Source records Start Marker

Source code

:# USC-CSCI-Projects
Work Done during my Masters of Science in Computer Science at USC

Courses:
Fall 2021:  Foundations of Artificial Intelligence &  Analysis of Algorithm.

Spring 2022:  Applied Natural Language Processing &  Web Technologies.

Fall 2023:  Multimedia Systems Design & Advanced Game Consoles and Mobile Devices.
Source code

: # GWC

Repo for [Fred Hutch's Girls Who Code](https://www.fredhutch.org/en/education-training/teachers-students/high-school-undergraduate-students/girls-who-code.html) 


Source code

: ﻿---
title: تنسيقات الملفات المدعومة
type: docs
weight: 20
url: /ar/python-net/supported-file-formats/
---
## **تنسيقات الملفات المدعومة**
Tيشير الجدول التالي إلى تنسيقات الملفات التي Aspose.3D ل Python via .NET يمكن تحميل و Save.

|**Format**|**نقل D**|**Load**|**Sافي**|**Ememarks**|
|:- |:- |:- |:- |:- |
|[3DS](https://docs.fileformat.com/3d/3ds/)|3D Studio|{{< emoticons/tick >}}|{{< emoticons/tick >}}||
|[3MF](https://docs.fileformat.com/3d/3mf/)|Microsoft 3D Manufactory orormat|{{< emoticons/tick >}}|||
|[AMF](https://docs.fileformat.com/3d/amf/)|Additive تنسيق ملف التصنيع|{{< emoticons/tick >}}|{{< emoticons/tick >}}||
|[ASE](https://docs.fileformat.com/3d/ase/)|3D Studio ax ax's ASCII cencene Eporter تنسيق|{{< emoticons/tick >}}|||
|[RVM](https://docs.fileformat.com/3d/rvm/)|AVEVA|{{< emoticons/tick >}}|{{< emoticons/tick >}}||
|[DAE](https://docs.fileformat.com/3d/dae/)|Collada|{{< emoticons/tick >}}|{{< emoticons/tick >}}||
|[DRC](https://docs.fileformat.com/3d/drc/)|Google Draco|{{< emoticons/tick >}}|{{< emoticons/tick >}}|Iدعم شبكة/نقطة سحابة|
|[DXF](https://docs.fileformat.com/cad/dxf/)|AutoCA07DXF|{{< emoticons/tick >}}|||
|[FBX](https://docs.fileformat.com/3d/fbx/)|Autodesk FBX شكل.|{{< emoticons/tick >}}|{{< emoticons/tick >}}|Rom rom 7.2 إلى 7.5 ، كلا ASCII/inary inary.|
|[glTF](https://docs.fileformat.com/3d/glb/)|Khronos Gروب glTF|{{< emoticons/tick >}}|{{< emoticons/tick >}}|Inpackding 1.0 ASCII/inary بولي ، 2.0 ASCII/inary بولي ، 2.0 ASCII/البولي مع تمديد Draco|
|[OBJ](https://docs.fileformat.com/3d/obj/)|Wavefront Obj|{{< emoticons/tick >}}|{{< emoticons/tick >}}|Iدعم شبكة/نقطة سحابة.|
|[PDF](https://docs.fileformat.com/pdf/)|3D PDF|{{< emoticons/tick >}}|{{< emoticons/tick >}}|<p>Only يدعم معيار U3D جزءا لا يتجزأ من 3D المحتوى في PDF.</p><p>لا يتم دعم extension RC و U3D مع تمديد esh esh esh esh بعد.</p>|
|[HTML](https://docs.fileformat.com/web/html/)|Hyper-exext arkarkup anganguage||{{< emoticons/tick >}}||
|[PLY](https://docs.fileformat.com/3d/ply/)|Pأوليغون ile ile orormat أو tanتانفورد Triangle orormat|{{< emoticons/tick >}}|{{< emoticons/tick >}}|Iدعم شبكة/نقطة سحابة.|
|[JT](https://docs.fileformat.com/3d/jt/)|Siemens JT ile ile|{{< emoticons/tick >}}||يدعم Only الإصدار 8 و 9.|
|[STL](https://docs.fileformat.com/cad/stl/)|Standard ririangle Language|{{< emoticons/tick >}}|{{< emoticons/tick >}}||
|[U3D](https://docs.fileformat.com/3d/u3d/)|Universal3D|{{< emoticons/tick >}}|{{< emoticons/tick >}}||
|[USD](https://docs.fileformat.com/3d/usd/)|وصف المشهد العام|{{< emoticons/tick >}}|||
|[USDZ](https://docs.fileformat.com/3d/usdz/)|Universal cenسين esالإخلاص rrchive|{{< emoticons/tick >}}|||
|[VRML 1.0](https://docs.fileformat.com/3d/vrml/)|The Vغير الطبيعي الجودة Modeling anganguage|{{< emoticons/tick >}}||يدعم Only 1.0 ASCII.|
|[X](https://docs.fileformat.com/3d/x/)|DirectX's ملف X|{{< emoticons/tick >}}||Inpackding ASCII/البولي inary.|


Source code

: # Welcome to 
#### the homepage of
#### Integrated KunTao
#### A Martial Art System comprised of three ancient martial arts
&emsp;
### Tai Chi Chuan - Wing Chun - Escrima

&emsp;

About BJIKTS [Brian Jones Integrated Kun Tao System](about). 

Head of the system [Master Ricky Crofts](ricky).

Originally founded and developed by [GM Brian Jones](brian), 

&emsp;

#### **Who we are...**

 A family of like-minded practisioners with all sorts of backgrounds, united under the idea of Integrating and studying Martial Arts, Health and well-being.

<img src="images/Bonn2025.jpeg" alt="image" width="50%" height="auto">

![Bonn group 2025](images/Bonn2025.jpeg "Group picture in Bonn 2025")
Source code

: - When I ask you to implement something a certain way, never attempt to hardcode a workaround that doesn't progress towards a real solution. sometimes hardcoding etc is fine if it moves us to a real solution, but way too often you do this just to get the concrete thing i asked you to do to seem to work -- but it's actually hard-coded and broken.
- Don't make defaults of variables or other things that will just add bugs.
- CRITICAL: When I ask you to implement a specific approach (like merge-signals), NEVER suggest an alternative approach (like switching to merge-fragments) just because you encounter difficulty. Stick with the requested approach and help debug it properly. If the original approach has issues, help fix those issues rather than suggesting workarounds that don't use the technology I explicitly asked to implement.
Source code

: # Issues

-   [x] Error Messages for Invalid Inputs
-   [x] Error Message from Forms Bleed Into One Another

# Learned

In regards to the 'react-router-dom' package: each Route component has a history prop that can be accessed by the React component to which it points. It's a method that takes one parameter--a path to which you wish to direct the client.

Source records End Marker
Source records Start Marker

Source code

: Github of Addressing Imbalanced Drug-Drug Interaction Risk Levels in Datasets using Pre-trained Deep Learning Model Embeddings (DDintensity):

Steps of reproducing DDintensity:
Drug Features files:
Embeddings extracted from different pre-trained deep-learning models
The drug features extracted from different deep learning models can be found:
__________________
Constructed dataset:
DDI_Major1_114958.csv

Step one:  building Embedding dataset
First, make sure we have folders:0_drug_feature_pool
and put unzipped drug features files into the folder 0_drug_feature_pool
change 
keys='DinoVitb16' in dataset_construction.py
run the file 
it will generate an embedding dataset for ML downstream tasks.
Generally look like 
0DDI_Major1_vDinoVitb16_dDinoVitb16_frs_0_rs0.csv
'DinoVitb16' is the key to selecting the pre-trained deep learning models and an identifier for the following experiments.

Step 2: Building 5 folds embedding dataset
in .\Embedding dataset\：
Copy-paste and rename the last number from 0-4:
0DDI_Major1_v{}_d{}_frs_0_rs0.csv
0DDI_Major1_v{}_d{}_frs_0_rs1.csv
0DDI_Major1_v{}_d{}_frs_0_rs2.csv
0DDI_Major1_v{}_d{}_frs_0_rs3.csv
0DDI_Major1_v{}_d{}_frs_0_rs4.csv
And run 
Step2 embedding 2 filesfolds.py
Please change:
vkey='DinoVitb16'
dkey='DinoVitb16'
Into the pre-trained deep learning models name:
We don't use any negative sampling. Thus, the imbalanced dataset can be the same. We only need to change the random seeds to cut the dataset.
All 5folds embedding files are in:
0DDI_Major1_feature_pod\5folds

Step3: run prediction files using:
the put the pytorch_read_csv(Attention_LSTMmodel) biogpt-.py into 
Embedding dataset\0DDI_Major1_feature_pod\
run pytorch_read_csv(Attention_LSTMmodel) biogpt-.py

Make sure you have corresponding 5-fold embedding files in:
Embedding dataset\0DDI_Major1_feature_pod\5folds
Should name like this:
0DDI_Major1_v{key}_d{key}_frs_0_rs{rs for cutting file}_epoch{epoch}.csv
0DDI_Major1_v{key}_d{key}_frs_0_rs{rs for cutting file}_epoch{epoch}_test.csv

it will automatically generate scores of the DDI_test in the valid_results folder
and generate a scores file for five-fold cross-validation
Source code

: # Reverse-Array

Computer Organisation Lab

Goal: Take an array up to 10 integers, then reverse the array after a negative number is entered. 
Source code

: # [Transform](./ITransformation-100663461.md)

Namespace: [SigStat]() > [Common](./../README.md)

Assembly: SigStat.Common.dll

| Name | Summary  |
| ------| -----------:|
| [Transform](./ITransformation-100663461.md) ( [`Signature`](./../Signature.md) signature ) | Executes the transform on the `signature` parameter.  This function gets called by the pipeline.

Source records End Marker
Source records Start Marker

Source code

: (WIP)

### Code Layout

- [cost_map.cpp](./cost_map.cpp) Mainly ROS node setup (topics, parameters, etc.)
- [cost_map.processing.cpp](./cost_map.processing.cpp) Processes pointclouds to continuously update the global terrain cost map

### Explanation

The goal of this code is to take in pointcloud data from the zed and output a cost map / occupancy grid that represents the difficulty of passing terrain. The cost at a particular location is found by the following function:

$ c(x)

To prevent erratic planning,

Source records End Marker

— Exercise brief —
Pull every line with "anganguage" from the records.

— Solved problem —
|[HTML](https://docs.fileformat.com/web/html/)|Hyper-exext arkarkup anganguage||{{< emoticons/tick >}}||
|[VRML 1.0](https://docs.fileformat.com/3d/vrml/)|The Vغير الطبيعي الجودة Modeling anganguage|{{< emoticons/tick >}}||يدعم Only 1.0 ASCII.|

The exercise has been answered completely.